▸ **EXERCISE DIRECTIONS**
Everything in the records except the pictures should come back exactly as written.

** DATA FOR PROCESSING follows **

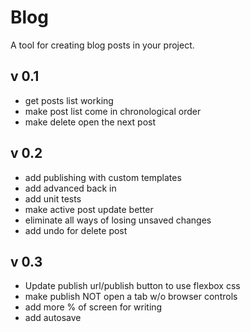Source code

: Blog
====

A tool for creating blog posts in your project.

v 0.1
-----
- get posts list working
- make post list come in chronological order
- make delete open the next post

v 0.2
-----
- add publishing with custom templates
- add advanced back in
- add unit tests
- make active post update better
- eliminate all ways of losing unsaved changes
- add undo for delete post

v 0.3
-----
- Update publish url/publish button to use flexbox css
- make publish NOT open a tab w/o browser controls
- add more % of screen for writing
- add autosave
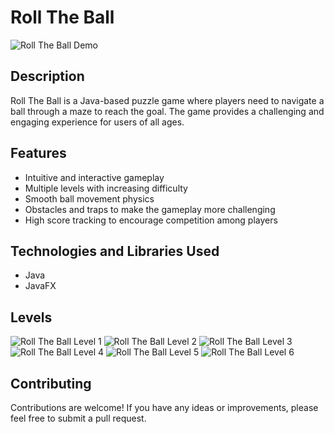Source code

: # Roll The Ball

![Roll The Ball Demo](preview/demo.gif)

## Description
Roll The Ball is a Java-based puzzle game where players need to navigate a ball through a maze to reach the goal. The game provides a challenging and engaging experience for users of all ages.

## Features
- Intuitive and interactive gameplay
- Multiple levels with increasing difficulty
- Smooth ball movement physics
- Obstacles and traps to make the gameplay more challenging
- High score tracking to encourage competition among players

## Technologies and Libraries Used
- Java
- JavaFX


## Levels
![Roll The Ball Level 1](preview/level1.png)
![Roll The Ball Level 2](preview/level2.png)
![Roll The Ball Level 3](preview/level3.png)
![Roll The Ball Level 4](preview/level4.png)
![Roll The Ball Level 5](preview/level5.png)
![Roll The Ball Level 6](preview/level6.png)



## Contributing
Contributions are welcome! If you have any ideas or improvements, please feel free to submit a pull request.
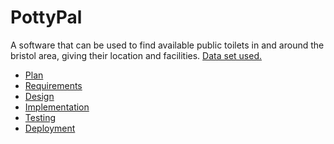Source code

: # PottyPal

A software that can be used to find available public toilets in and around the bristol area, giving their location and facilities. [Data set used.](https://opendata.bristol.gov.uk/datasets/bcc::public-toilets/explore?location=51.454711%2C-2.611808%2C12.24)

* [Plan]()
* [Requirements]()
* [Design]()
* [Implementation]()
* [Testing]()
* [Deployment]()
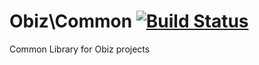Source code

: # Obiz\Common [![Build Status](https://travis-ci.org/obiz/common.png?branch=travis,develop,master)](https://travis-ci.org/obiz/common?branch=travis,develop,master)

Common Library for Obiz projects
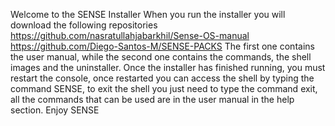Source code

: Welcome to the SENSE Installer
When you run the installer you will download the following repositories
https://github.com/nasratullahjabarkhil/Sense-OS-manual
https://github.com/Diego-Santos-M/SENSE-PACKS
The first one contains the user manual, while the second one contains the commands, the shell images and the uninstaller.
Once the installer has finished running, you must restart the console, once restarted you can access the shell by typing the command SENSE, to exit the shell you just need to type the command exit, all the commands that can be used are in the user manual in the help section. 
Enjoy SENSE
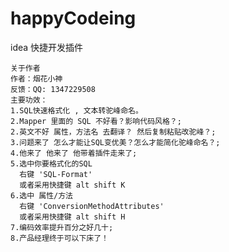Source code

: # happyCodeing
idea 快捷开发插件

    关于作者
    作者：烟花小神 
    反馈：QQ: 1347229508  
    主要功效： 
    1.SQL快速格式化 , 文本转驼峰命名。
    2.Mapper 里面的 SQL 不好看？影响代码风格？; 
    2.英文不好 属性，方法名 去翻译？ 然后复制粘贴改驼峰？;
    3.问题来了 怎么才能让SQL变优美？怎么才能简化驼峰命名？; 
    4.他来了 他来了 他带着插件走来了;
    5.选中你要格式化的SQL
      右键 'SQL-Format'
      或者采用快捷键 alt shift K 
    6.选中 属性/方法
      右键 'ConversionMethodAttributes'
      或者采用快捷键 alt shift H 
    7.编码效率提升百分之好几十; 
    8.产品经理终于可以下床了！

** End of DATA FOR PROCESSING **

▸ **ANSWER SECTION**
Source code

: Blog
====

A tool for creating blog posts in your project.

v 0.1
-----
- get posts list working
- make post list come in chronological order
- make delete open the next post

v 0.2
-----
- add publishing with custom templates
- add advanced back in
- add unit tests
- make active post update better
- eliminate all ways of losing unsaved changes
- add undo for delete post

v 0.3
-----
- Update publish url/publish button to use flexbox css
- make publish NOT open a tab w/o browser controls
- add more % of screen for writing
- add autosave
Source code

: # Roll The Ball

![Roll The Ball Demo](preview/demo.gif)

## Description
Roll The Ball is a Java-based puzzle game where players need to navigate a ball through a maze to reach the goal. The game provides a challenging and engaging experience for users of all ages.

## Features
- Intuitive and interactive gameplay
- Multiple levels with increasing difficulty
- Smooth ball movement physics
- Obstacles and traps to make the gameplay more challenging
- High score tracking to encourage competition among players

## Technologies and Libraries Used
- Java
- JavaFX


## Levels
![Roll The Ball Level 1](preview/level1.png)
![Roll The Ball Level 2](preview/level2.png)
![Roll The Ball Level 3](preview/level3.png)
![Roll The Ball Level 4](preview/level4.png)
![Roll The Ball Level 5](preview/level5.png)
![Roll The Ball Level 6](preview/level6.png)



## Contributing
Contributions are welcome! If you have any ideas or improvements, please feel free to submit a pull request.
Source code

: # PottyPal

A software that can be used to find available public toilets in and around the bristol area, giving their location and facilities. [Data set used.](https://opendata.bristol.gov.uk/datasets/bcc::public-toilets/explore?location=51.454711%2C-2.611808%2C12.24)

* [Plan]()
* [Requirements]()
* [Design]()
* [Implementation]()
* [Testing]()
* [Deployment]()
Source code

: # Obiz\Common [![Build Status](https://travis-ci.org/obiz/common.png?branch=travis,develop,master)](https://travis-ci.org/obiz/common?branch=travis,develop,master)

Common Library for Obiz projects
Source code

: Welcome to the SENSE Installer
When you run the installer you will download the following repositories
https://github.com/nasratullahjabarkhil/Sense-OS-manual
https://github.com/Diego-Santos-M/SENSE-PACKS
The first one contains the user manual, while the second one contains the commands, the shell images and the uninstaller.
Once the installer has finished running, you must restart the console, once restarted you can access the shell by typing the command SENSE, to exit the shell you just need to type the command exit, all the commands that can be used are in the user manual in the help section. 
Enjoy SENSE
Source code

: # happyCodeing
idea 快捷开发插件

    关于作者
    作者：烟花小神 
    反馈：QQ: 1347229508  
    主要功效： 
    1.SQL快速格式化 , 文本转驼峰命名。
    2.Mapper 里面的 SQL 不好看？影响代码风格？; 
    2.英文不好 属性，方法名 去翻译？ 然后复制粘贴改驼峰？;
    3.问题来了 怎么才能让SQL变优美？怎么才能简化驼峰命名？; 
    4.他来了 他来了 他带着插件走来了;
    5.选中你要格式化的SQL
      右键 'SQL-Format'
      或者采用快捷键 alt shift K 
    6.选中 属性/方法
      右键 'ConversionMethodAttributes'
      或者采用快捷键 alt shift H 
    7.编码效率提升百分之好几十; 
    8.产品经理终于可以下床了！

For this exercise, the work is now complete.